After pruning, the model needs to be retrained. See :ref:`Re-training the Pruned Model
<re-training_the_pruned_model>` for more details.

Using the Prune Command
^^^^^^^^^^^^^^^^^^^^^^^

Here's an example of using the :code:`tlt-prune` command:

.. code::

        tlt-prune -m /workspace/output/weights/resnet_003.tlt \
                             -o /workspace/output/weights/resnet_003_pruned.tlt \
                             -eq union \
                             -pth 0.7 -k $KEY

Re-training the Pruned Model
^^^^^^^^^^^^^^^^^^^^^^^^^^^^

.. _re-training_the_pruned_model:

Once the model has been pruned, there might be a slight decrease in accuracy. This happens
because some previously useful weights may have been removed. In order to regain the accuracy,
NVIDIA recommends that you retrain this pruned model over the same dataset. To do this, use
the :code:`tlt-train` command as documented in :ref:`Training the model <training_the_model>`, with
an updated spec file that points to the newly pruned model as the pretrained model file.

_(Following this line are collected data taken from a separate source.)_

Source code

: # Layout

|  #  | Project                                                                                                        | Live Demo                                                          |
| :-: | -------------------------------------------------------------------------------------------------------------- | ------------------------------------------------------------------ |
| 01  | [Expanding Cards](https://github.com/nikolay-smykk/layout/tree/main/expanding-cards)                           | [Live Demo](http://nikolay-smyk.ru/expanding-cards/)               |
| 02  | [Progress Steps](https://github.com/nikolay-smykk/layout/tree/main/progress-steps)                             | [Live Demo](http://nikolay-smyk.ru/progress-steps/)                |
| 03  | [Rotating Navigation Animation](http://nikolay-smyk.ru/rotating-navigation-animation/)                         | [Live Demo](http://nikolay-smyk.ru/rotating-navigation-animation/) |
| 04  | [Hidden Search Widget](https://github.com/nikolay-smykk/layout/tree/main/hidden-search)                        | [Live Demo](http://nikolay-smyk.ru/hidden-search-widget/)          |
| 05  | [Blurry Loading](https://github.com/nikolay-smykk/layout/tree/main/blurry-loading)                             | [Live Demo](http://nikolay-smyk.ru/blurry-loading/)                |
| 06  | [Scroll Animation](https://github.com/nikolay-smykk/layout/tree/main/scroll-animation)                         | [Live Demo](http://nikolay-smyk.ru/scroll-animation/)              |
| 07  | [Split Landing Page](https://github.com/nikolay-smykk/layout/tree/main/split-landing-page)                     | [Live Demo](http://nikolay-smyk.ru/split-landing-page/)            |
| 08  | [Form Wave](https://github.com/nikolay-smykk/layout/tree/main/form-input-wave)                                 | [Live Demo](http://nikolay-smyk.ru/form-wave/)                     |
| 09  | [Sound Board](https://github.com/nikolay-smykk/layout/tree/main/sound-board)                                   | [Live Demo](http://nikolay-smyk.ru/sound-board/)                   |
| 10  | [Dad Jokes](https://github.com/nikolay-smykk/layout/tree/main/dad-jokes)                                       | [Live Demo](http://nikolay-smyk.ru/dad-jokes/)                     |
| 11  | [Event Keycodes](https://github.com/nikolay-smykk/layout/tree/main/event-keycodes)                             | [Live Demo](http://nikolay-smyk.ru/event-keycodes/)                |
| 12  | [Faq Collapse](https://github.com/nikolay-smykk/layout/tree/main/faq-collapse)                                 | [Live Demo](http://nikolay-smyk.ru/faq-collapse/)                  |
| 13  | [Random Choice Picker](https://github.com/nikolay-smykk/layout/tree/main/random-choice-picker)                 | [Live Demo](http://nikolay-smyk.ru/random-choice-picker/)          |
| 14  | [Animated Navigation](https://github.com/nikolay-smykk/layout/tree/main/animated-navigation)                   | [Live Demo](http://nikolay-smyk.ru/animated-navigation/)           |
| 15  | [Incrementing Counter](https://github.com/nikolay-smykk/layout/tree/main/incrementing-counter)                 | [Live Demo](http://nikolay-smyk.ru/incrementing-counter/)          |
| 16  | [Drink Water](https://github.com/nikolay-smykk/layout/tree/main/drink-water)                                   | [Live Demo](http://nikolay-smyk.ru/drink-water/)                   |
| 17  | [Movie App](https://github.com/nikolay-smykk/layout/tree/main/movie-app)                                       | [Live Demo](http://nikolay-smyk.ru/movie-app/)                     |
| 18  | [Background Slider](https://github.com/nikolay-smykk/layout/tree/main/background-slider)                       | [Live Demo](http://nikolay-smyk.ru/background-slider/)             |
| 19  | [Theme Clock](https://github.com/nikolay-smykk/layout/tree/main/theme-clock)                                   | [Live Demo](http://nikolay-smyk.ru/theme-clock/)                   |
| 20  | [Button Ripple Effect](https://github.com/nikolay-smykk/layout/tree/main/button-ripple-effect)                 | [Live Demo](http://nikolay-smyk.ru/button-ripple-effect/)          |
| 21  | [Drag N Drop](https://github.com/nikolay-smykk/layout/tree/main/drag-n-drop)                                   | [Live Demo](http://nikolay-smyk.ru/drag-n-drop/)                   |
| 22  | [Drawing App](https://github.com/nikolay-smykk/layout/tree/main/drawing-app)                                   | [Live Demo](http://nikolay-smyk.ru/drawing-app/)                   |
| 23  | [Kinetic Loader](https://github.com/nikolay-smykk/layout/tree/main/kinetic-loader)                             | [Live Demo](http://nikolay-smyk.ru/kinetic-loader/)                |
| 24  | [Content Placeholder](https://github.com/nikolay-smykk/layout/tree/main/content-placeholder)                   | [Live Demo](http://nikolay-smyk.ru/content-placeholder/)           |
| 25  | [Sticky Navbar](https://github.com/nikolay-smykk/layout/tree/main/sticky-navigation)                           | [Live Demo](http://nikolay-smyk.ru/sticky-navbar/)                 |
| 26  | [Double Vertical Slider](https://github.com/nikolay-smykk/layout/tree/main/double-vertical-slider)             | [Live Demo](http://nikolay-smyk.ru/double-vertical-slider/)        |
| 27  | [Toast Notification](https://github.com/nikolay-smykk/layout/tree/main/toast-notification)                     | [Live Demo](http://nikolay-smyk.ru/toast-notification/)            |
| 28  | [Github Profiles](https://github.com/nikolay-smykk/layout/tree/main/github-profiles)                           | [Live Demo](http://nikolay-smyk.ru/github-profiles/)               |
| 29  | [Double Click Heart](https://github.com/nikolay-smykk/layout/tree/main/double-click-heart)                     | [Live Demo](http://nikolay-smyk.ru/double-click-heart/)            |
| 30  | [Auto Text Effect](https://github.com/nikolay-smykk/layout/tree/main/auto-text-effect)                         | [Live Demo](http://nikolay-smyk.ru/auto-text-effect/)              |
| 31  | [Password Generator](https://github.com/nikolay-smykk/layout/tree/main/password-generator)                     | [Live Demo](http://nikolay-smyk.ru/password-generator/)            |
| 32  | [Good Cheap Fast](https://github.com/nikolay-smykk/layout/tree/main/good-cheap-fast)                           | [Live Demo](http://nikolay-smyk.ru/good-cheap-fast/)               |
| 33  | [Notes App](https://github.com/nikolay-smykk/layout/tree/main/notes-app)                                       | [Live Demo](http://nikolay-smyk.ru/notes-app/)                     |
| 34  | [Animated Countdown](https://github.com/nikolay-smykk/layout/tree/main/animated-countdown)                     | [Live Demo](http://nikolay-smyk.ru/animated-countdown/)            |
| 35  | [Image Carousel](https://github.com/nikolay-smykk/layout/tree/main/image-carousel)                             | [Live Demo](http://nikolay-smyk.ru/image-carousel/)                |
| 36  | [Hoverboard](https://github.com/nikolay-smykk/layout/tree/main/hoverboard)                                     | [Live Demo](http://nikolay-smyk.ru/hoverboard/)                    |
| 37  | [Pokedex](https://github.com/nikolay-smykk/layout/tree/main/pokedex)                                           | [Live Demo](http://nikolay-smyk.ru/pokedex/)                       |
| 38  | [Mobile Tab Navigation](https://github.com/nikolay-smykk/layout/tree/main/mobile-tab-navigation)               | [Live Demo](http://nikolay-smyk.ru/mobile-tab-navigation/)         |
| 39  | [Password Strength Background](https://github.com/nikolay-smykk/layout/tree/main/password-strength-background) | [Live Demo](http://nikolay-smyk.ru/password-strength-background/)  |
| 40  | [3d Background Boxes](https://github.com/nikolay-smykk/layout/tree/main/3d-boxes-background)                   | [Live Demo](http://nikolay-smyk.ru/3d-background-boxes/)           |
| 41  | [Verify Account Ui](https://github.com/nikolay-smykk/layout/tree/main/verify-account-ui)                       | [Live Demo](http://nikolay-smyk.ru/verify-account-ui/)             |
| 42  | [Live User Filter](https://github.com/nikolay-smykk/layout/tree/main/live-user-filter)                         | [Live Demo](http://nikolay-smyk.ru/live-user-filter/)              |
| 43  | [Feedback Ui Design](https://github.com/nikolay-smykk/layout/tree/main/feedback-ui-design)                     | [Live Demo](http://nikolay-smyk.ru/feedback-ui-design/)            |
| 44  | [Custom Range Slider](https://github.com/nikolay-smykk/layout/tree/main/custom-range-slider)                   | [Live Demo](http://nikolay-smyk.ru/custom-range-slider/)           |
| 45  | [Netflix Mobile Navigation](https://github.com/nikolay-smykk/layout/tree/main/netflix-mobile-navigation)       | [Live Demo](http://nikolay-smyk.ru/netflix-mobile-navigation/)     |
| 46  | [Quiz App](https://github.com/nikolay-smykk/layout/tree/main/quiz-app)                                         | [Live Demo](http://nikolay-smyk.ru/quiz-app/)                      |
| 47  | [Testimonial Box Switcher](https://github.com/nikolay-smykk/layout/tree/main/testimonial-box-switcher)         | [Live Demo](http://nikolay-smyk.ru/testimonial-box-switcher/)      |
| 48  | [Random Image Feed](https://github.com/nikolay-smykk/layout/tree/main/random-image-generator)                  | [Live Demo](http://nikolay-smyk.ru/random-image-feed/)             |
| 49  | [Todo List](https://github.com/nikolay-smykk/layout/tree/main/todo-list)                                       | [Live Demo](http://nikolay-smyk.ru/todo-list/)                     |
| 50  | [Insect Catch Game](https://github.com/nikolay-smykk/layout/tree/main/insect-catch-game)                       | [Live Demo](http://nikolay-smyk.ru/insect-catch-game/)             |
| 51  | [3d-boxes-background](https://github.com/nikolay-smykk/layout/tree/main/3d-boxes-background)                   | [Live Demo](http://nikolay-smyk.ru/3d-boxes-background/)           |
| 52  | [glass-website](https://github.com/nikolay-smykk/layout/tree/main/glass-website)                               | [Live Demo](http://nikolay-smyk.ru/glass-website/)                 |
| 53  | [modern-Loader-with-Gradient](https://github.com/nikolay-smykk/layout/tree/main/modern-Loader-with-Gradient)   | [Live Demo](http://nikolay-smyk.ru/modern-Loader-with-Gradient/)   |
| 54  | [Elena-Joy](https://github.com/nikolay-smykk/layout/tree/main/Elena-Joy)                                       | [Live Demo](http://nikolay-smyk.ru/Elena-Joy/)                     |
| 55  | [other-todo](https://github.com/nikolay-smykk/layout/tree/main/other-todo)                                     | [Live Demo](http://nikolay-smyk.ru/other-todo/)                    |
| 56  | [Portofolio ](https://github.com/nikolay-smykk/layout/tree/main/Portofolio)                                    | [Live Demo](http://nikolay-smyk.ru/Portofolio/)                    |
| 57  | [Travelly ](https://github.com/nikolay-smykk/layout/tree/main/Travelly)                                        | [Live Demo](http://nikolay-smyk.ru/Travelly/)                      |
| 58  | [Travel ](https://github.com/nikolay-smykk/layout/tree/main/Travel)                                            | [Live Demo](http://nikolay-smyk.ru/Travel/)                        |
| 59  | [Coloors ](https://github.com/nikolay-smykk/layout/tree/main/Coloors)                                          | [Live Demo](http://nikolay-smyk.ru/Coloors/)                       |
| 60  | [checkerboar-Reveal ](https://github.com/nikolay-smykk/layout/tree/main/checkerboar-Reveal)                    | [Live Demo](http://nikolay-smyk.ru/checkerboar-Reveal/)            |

Users are advised to turn off the regularizer in the training_config for detectnet to recover
the accuracy when retraining a pruned model. You may do this by setting the regularizer type
to NO_REG as mentioned :ref:`here<trainer>`. All the other parameters may be retained in
the spec file from the previous training.

For detectnet_v2, it is important to set the :code:`load_graph` under :code:`model_config` to
:code:`true` to import the pruned graph.